- Opening Delimiter -
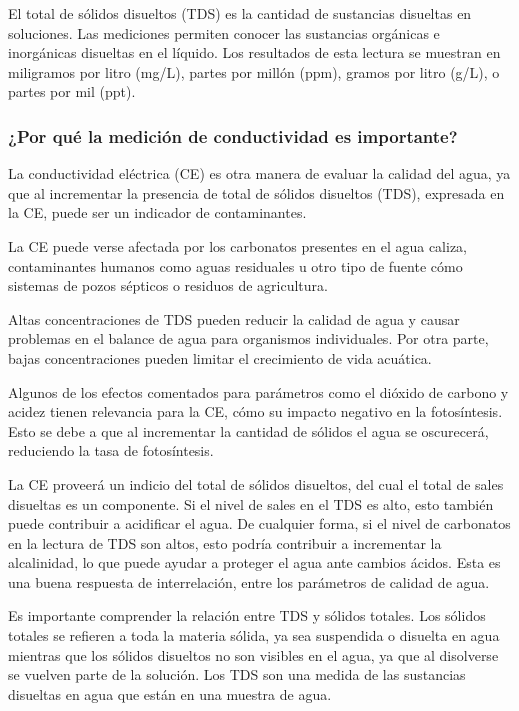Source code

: El total de sólidos disueltos (TDS) es la cantidad de sustancias disueltas en soluciones. Las mediciones permiten conocer las sustancias orgánicas e inorgánicas disueltas en el líquido. 
Los resultados de esta lectura se muestran en miligramos por litro (mg/L), partes por mill\'on (ppm), gramos por litro (g/L), o partes por mil (ppt).

\subsubsection{¿Por qu\'e la medici\'on de conductividad es importante?}
La conductividad eléctrica (CE) es otra manera de evaluar la calidad del agua, ya que al incrementar la presencia de total de sólidos disueltos (TDS), expresada en la CE, puede ser un indicador de contaminantes. 

La CE puede verse afectada por los carbonatos presentes en el agua caliza, contaminantes humanos como aguas residuales u otro tipo de fuente cómo sistemas de pozos sépticos o residuos de agricultura.

Altas concentraciones de TDS pueden reducir la calidad de agua y causar problemas en el balance de agua para organismos individuales. 
Por otra parte, bajas concentraciones pueden limitar el crecimiento de vida acuática. 

Algunos de los efectos comentados para parámetros como el dióxido de carbono y acidez tienen relevancia para la CE, cómo su impacto negativo en la fotosíntesis. 
Esto se debe a que al incrementar la cantidad de sólidos el agua se oscurecerá, reduciendo la tasa de fotosíntesis. 

La CE proveerá un indicio del total de sólidos disueltos, del cual el total de sales disueltas es un componente. Si el nivel de sales en el TDS es alto, esto también puede contribuir a acidificar el agua. 
De cualquier forma, si el nivel de carbonatos en la lectura de TDS son altos, esto podría contribuir a incrementar la alcalinidad, lo que puede ayudar a proteger el agua ante cambios ácidos. 
Esta es una buena respuesta de interrelación, entre los parámetros de calidad de agua.

Es importante comprender la relación entre TDS y sólidos totales. Los sólidos totales se refieren a toda la materia sólida, ya sea suspendida o disuelta en agua mientras que los sólidos disueltos no son visibles en el agua, ya que al disolverse se vuelven parte de la solución. 
Los TDS son una medida de las sustancias disueltas en agua que están en una muestra de agua.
- Closing Delimiter -
= What to produce =
Your task is an exact printout of the records above, with no pictures.

= Your solution =
Source code

: El total de sólidos disueltos (TDS) es la cantidad de sustancias disueltas en soluciones. Las mediciones permiten conocer las sustancias orgánicas e inorgánicas disueltas en el líquido. 
Los resultados de esta lectura se muestran en miligramos por litro (mg/L), partes por mill\'on (ppm), gramos por litro (g/L), o partes por mil (ppt).

\subsubsection{¿Por qu\'e la medici\'on de conductividad es importante?}
La conductividad eléctrica (CE) es otra manera de evaluar la calidad del agua, ya que al incrementar la presencia de total de sólidos disueltos (TDS), expresada en la CE, puede ser un indicador de contaminantes. 

La CE puede verse afectada por los carbonatos presentes en el agua caliza, contaminantes humanos como aguas residuales u otro tipo de fuente cómo sistemas de pozos sépticos o residuos de agricultura.

Altas concentraciones de TDS pueden reducir la calidad de agua y causar problemas en el balance de agua para organismos individuales. 
Por otra parte, bajas concentraciones pueden limitar el crecimiento de vida acuática. 

Algunos de los efectos comentados para parámetros como el dióxido de carbono y acidez tienen relevancia para la CE, cómo su impacto negativo en la fotosíntesis. 
Esto se debe a que al incrementar la cantidad de sólidos el agua se oscurecerá, reduciendo la tasa de fotosíntesis. 

La CE proveerá un indicio del total de sólidos disueltos, del cual el total de sales disueltas es un componente. Si el nivel de sales en el TDS es alto, esto también puede contribuir a acidificar el agua. 
De cualquier forma, si el nivel de carbonatos en la lectura de TDS son altos, esto podría contribuir a incrementar la alcalinidad, lo que puede ayudar a proteger el agua ante cambios ácidos. 
Esta es una buena respuesta de interrelación, entre los parámetros de calidad de agua.

Es importante comprender la relación entre TDS y sólidos totales. Los sólidos totales se refieren a toda la materia sólida, ya sea suspendida o disuelta en agua mientras que los sólidos disueltos no son visibles en el agua, ya que al disolverse se vuelven parte de la solución. 
Los TDS son una medida de las sustancias disueltas en agua que están en una muestra de agua.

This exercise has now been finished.